[Dataset records]
++++++

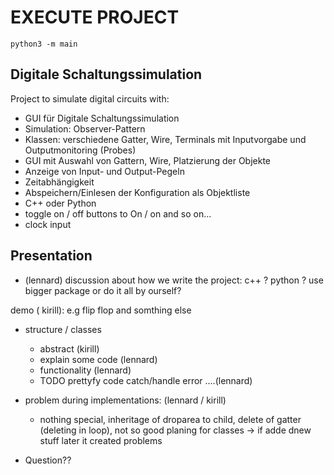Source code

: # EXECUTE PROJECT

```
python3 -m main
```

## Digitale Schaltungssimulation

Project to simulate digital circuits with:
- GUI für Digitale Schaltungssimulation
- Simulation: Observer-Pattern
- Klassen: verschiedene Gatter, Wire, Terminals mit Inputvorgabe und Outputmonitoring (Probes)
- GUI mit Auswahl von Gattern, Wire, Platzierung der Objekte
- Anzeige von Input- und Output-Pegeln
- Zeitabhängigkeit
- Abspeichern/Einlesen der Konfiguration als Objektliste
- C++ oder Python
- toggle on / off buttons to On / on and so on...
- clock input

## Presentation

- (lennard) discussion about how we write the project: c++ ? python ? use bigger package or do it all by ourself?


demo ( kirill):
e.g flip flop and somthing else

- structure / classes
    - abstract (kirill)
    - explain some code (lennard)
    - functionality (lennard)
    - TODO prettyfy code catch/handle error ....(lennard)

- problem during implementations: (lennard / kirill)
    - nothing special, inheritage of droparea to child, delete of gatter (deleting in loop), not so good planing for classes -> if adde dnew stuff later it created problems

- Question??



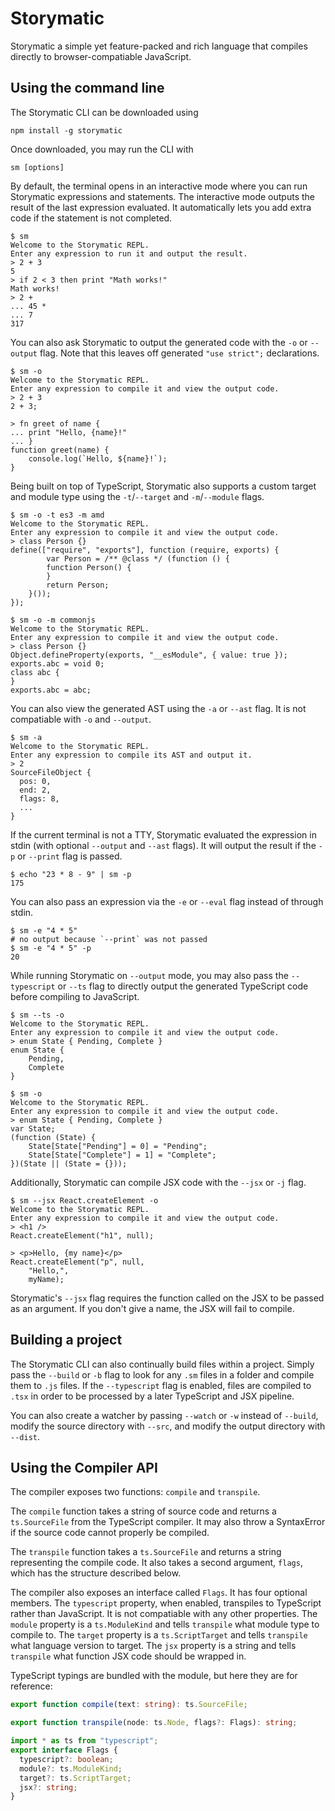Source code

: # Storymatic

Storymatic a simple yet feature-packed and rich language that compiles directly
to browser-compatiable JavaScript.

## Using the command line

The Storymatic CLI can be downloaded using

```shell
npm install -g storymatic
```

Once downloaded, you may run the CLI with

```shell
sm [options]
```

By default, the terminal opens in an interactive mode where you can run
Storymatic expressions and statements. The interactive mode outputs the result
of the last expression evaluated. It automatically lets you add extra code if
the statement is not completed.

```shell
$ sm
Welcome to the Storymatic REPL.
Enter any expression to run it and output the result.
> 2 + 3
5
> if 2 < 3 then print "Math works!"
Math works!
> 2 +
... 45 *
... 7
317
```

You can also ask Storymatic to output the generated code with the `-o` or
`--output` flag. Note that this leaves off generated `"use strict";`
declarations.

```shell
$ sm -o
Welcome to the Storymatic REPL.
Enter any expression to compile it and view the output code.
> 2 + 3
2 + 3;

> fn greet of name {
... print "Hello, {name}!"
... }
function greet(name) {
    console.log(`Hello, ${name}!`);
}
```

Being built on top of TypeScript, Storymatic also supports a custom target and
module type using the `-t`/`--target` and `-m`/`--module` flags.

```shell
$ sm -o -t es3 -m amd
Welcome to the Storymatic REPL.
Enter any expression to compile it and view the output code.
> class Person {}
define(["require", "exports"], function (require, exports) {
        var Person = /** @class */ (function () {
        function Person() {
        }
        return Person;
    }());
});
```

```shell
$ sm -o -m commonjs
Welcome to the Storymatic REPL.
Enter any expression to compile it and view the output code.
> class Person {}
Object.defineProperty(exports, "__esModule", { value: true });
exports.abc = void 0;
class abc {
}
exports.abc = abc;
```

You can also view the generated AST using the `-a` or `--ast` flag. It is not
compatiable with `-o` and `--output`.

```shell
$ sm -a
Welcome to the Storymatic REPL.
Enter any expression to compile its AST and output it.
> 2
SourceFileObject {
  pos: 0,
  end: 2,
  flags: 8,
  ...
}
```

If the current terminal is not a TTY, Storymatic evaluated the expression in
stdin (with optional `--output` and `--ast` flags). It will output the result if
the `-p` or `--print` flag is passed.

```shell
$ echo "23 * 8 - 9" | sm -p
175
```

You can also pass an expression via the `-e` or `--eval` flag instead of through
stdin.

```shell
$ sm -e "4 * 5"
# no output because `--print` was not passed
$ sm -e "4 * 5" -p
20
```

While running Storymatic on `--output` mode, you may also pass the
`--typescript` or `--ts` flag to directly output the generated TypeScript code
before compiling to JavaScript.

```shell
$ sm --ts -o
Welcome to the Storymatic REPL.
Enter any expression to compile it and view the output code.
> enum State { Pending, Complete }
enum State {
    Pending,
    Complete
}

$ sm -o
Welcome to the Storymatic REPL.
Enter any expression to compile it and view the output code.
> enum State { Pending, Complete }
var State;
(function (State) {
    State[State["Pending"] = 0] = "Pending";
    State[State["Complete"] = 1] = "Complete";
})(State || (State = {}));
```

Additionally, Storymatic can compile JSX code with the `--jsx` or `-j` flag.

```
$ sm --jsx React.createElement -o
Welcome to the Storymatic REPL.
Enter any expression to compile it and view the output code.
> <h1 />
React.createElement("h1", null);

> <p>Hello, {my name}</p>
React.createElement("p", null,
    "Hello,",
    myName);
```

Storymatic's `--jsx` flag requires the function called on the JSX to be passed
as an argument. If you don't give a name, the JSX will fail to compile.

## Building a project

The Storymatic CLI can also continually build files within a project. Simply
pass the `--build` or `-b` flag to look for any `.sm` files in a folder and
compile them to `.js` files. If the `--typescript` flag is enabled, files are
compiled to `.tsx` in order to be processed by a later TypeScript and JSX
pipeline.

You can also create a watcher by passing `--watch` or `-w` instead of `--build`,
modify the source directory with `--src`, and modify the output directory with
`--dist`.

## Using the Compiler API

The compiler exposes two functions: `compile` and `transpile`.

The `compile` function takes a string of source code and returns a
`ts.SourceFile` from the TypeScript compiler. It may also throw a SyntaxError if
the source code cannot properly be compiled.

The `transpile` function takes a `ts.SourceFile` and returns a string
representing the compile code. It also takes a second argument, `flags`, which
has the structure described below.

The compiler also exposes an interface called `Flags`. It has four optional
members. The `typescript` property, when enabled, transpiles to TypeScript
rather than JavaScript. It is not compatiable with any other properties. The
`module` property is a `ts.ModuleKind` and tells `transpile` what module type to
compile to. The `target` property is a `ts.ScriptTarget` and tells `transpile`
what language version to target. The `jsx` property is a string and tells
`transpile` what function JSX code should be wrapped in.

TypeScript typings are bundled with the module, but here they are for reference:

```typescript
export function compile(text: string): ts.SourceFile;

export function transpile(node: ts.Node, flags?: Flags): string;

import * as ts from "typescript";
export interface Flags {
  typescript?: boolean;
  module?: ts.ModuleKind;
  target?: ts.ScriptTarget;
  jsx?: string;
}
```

++++++

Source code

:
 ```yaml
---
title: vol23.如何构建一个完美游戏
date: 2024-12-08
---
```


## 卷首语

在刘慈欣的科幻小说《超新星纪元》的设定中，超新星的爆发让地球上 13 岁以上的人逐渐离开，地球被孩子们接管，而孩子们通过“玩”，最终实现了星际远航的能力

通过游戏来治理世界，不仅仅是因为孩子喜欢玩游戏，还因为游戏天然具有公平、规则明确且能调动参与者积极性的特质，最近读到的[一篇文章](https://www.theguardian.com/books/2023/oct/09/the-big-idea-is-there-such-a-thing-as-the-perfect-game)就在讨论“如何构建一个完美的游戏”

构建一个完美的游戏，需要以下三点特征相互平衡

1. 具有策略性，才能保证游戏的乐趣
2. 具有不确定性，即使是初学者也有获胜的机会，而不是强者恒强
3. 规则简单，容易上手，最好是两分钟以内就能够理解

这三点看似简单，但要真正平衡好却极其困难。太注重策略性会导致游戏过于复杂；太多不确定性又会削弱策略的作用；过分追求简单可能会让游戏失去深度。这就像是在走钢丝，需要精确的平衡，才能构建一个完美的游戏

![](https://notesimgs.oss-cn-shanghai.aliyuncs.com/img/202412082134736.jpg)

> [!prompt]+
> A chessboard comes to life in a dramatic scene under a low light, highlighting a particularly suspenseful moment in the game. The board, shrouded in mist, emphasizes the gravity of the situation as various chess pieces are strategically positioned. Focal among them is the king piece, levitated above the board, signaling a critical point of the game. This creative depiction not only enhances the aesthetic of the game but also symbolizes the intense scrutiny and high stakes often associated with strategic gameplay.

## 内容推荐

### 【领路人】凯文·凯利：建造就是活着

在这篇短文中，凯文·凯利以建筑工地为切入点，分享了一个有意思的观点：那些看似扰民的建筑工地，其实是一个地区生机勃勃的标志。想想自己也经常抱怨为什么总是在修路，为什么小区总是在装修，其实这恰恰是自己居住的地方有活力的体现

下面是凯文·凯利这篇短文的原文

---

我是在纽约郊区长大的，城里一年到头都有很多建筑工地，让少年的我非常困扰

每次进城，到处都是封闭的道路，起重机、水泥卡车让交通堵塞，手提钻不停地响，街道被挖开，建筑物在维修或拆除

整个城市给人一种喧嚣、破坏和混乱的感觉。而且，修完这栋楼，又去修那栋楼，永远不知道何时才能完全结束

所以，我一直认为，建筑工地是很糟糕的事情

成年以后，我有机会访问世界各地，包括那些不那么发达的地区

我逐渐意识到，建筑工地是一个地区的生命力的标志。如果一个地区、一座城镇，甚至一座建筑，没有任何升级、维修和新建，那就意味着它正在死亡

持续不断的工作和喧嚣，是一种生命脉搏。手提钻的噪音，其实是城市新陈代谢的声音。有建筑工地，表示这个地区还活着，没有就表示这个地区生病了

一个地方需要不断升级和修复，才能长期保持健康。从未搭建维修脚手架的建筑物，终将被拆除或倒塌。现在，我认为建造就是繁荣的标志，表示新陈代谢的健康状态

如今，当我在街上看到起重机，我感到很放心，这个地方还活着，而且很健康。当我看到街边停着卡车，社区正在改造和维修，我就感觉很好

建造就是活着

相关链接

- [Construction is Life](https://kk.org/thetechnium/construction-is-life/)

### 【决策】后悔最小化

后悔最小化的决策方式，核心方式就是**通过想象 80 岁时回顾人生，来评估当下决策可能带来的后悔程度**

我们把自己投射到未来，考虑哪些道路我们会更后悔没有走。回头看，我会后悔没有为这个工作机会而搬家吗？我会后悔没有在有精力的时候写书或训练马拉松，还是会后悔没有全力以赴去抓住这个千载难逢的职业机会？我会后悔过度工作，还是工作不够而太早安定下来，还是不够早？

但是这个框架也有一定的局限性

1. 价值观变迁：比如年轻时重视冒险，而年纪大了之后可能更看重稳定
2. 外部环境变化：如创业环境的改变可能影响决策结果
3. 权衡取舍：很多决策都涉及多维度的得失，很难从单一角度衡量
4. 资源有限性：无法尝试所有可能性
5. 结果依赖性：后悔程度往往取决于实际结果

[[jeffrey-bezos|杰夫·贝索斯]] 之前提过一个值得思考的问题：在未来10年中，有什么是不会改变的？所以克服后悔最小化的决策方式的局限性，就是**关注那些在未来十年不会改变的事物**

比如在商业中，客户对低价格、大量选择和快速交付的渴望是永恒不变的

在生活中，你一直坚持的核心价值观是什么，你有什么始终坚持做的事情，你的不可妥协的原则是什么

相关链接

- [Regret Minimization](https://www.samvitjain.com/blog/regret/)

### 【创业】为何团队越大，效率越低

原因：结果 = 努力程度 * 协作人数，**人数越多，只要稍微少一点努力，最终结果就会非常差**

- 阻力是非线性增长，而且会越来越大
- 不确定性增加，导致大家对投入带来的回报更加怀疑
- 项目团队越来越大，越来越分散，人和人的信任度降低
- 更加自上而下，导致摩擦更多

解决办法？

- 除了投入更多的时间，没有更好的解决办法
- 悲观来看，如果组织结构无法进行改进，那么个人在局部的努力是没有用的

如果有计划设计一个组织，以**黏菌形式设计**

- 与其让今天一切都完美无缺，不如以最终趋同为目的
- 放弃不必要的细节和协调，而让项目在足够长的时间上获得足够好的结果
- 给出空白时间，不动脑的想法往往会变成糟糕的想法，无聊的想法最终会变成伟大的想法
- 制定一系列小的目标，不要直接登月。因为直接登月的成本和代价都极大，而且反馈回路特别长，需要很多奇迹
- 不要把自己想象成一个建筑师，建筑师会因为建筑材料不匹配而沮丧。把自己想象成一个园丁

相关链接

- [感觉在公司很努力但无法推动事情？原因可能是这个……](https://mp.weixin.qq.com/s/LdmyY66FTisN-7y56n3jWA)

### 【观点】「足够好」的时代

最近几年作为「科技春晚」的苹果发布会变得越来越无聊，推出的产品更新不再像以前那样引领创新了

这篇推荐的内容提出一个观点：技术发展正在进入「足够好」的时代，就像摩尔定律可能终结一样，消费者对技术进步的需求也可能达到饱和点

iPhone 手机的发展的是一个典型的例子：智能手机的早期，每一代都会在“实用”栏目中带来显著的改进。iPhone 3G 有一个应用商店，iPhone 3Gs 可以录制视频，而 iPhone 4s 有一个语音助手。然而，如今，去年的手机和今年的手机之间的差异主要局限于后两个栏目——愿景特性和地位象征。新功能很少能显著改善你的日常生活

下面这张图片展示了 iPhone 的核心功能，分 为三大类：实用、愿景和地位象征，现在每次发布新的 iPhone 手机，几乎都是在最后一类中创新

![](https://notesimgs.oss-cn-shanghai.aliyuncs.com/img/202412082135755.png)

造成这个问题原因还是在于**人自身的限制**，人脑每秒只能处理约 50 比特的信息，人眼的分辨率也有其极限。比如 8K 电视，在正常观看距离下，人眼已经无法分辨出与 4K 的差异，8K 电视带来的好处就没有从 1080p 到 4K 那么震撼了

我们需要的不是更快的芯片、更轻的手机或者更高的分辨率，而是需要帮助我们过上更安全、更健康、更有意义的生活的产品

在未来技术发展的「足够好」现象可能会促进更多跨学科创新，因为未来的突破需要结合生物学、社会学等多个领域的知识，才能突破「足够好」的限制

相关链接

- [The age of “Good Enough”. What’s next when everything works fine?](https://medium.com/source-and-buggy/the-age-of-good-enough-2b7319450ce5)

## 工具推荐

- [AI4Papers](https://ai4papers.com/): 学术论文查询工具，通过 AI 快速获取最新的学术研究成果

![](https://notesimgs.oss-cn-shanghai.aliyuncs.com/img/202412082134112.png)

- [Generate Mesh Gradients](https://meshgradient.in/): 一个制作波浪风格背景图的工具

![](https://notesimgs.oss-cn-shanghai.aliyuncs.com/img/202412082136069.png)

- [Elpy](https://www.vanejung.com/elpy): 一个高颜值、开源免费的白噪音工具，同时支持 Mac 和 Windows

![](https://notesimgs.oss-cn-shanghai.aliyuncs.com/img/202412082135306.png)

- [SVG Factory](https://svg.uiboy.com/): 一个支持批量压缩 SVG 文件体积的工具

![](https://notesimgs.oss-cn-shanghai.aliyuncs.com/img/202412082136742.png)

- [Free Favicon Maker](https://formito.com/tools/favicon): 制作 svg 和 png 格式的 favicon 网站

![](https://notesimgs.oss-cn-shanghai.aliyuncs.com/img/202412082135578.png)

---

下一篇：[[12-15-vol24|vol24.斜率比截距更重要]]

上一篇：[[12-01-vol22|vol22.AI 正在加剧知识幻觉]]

++++++

**WHAT TO WORK ON:**
The required answer is the exact run of lines above starting at the line with "- [感觉在公司很努力但无法" and ending at the line with "这篇推荐的内容提出一个观点：", with both ends present.

**FINISHED EXERCISE:**
- [感觉在公司很努力但无法推动事情？原因可能是这个……](https://mp.weixin.qq.com/s/LdmyY66FTisN-7y56n3jWA)

### 【观点】「足够好」的时代

最近几年作为「科技春晚」的苹果发布会变得越来越无聊，推出的产品更新不再像以前那样引领创新了

这篇推荐的内容提出一个观点：技术发展正在进入「足够好」的时代，就像摩尔定律可能终结一样，消费者对技术进步的需求也可能达到饱和点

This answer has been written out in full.